Federal officials close review of officer-involved shooting of Jacob Blake
KENOSHA, Wis. (CBS 58) -- The Justice Department announced Friday, Oct. 8, that it will not pursue federal criminal civil rights charges against a Kenosha Police Department (KPD) officer for his involvement in the Aug. 23, 2020, shooting of 30-year-old Jacob Blake.
According to a news release, officials from the Justice Department’s Civil Rights Division and the U.S. Attorney’s Office for the Eastern District of Wisconsin informed representatives of the Blake family of this determination.
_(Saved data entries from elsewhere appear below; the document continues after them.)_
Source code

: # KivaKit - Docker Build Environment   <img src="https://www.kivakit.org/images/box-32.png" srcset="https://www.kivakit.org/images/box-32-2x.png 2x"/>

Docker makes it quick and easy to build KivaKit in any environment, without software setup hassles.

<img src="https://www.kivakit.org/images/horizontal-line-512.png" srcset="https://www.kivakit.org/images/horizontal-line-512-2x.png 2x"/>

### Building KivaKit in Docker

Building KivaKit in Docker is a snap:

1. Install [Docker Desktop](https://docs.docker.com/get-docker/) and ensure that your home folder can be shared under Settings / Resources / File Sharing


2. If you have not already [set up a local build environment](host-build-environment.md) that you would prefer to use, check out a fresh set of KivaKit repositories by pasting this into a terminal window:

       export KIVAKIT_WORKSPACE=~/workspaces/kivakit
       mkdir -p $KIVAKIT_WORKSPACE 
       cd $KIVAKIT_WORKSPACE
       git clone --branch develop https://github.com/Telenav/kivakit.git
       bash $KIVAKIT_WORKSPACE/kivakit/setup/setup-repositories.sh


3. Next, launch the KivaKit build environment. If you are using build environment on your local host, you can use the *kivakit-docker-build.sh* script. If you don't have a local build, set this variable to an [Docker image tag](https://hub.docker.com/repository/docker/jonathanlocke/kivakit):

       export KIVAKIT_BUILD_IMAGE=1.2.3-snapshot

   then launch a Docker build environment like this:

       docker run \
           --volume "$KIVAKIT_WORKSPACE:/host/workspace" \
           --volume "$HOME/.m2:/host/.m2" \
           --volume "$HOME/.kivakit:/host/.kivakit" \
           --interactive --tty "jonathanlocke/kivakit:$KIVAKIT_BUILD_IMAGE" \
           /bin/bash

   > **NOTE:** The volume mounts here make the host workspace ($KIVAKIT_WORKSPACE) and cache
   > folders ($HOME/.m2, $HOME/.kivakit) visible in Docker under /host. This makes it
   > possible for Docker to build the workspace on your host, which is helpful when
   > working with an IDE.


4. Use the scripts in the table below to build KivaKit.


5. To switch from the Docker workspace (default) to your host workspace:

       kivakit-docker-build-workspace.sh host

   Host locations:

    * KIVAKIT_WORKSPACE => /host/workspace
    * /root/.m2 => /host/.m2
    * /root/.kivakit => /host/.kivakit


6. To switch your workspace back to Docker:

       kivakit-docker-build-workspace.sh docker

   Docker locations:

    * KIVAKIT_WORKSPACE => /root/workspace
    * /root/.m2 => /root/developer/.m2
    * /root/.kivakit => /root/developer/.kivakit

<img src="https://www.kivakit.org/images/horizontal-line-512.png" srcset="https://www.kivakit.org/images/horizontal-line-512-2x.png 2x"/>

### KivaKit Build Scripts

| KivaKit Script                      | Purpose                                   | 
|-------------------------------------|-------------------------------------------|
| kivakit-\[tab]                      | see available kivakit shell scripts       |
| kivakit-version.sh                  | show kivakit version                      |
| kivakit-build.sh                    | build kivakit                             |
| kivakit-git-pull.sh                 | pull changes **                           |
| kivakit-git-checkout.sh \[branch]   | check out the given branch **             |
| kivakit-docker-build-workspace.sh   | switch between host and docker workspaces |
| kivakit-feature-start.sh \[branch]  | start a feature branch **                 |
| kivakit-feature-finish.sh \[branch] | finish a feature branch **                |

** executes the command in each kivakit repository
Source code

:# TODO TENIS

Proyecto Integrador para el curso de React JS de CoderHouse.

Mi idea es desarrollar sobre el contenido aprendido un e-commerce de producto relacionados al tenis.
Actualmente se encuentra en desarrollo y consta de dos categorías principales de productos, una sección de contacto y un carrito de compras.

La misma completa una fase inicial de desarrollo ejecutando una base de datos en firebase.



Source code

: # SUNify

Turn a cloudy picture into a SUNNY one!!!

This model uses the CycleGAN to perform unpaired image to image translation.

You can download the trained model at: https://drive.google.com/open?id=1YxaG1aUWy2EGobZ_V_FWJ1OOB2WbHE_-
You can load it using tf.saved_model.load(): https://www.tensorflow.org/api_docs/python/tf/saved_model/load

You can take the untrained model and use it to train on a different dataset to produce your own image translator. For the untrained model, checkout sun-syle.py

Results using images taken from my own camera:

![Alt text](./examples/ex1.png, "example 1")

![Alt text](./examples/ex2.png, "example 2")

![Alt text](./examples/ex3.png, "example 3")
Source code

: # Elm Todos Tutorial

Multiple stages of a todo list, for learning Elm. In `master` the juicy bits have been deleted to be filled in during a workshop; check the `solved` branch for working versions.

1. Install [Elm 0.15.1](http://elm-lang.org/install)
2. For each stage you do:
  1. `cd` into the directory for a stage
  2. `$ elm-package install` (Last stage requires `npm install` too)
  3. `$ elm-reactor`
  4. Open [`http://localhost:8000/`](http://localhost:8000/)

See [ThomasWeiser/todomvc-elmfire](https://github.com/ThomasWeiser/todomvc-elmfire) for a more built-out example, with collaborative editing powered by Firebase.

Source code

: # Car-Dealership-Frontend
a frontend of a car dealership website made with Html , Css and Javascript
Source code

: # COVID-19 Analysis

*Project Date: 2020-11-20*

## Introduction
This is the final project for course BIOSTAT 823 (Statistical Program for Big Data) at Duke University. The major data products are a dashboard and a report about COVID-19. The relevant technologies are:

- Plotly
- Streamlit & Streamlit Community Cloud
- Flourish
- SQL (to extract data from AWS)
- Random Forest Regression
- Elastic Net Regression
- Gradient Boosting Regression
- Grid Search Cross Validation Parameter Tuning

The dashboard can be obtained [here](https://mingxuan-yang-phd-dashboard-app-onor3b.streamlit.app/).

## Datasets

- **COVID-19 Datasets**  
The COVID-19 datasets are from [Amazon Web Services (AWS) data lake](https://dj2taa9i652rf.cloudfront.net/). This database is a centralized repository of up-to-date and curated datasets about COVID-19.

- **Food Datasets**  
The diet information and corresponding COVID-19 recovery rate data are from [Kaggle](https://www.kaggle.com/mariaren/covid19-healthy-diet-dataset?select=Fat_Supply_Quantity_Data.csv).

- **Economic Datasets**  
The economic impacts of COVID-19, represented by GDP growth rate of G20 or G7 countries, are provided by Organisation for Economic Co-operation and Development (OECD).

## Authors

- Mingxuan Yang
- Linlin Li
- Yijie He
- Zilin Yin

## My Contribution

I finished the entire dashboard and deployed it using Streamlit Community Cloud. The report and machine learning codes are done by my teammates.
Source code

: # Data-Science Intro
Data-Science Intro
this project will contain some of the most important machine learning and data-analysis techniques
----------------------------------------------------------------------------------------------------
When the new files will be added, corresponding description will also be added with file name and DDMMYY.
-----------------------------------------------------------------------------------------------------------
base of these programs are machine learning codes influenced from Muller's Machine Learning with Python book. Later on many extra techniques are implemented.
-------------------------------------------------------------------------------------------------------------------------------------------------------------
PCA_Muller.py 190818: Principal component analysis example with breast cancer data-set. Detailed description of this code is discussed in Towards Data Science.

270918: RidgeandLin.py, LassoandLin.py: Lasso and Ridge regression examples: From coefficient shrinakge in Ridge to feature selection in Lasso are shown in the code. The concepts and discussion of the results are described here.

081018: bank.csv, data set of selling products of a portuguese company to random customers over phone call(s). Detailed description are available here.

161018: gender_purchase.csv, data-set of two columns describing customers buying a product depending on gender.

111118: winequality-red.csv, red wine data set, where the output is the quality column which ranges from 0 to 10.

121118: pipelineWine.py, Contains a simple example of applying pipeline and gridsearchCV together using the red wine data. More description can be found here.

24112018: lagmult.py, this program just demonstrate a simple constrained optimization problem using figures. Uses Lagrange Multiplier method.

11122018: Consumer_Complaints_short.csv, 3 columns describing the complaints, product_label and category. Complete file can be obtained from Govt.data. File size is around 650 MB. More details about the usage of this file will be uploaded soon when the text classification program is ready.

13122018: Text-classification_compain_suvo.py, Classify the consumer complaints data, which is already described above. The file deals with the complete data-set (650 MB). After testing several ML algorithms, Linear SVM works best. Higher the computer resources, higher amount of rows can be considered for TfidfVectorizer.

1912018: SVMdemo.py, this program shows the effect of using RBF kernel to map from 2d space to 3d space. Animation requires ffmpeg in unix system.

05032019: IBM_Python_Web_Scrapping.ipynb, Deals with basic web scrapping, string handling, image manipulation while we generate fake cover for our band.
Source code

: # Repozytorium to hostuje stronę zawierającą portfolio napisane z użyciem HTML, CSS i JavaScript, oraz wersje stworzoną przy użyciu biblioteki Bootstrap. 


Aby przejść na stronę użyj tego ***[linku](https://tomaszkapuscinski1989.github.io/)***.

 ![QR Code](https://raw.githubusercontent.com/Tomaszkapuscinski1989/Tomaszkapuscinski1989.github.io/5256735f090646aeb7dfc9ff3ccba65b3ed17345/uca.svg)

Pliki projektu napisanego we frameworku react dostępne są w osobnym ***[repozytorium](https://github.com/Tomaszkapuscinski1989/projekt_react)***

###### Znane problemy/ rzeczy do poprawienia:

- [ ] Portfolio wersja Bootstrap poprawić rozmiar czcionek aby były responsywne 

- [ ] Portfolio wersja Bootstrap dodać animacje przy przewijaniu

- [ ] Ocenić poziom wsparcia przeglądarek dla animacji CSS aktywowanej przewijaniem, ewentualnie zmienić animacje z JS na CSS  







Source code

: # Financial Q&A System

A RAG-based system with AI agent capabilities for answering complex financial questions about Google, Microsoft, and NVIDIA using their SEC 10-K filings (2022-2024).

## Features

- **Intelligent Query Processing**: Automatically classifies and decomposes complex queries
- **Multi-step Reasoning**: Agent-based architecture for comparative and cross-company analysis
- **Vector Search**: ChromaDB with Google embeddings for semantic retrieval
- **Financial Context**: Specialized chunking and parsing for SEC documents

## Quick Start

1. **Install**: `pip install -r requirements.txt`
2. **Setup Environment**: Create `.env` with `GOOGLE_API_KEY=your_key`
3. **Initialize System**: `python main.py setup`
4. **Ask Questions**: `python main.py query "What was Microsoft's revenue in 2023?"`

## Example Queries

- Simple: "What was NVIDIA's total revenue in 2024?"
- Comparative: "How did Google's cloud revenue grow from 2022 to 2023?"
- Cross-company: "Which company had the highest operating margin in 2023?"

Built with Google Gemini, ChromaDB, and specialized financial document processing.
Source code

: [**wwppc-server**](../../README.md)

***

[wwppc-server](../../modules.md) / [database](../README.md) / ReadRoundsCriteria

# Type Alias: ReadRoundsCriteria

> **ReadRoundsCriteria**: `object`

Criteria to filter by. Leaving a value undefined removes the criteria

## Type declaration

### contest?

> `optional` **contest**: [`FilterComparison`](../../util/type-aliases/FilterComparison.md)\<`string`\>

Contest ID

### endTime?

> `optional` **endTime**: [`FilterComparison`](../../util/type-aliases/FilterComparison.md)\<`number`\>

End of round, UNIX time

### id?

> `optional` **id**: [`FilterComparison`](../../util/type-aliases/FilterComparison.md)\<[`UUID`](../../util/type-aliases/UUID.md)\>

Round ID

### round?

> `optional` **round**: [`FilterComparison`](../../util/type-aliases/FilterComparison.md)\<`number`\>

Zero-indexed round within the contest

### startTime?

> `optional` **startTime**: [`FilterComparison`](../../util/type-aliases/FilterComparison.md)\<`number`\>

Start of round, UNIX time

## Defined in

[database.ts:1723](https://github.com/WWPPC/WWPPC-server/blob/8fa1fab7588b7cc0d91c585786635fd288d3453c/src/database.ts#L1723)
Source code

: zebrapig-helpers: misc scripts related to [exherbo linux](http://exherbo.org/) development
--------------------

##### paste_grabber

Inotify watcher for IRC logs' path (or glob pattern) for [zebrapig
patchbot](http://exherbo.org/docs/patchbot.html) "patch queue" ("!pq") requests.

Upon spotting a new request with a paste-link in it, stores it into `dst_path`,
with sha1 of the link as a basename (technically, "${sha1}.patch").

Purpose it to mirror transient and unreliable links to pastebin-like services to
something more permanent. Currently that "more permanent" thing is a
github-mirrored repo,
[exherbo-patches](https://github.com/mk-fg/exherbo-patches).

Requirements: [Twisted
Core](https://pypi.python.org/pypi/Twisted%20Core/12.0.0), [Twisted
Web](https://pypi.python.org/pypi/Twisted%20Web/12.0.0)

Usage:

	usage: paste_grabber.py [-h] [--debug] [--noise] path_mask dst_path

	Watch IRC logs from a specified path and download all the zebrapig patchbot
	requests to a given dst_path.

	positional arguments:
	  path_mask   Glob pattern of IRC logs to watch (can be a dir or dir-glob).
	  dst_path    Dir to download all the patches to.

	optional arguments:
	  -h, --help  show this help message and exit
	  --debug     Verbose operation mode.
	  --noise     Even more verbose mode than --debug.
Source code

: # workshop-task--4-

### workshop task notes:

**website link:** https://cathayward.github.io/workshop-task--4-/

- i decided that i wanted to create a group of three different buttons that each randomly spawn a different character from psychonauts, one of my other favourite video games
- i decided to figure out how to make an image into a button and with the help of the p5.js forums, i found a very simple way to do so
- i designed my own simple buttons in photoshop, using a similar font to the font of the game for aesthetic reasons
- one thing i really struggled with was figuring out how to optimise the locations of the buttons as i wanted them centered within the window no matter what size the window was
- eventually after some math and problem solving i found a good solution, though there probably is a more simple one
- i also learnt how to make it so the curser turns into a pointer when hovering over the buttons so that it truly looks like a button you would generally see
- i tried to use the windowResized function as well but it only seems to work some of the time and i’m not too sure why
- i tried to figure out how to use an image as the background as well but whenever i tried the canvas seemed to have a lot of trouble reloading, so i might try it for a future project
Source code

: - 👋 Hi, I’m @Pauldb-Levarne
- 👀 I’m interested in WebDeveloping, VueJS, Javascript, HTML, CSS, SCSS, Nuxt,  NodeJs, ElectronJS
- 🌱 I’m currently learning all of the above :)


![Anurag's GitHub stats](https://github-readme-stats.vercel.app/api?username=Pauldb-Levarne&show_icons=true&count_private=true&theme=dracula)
The department makes this decision because the evidence obtained is insufficient to prove that the KPD officer willfully used excessive force, the release says.
A team of experienced federal prosecutors from the Civil Rights Division and the U.S. Attorney’s Office reviewed evidence obtained by the FBI and state investigators to determine whether the police officer violated any federal laws, focusing on the application of deprivation of rights under color of law, a federal criminal civil rights statute that prohibits certain types of official misconduct. They conducted a detailed and lengthy analysis of numerous materials, including police reports, law enforcement accounts, witness statements, affidavits of witnesses, dispatch logs, physical evidence reports, photographs and videos of some portions of the incident.
Under the applicable federal criminal civil rights laws, prosecutors must establish, beyond a reasonable doubt, that an officer “willfully” deprived an individual of a constitutional right, meaning that the officer acted with the deliberate and specific intent to do something the law forbids. This is the highest standard of intent imposed by the law. Neither accident, mistake, fear, negligence, nor bad judgment is sufficient to establish a willful federal criminal civil rights violation.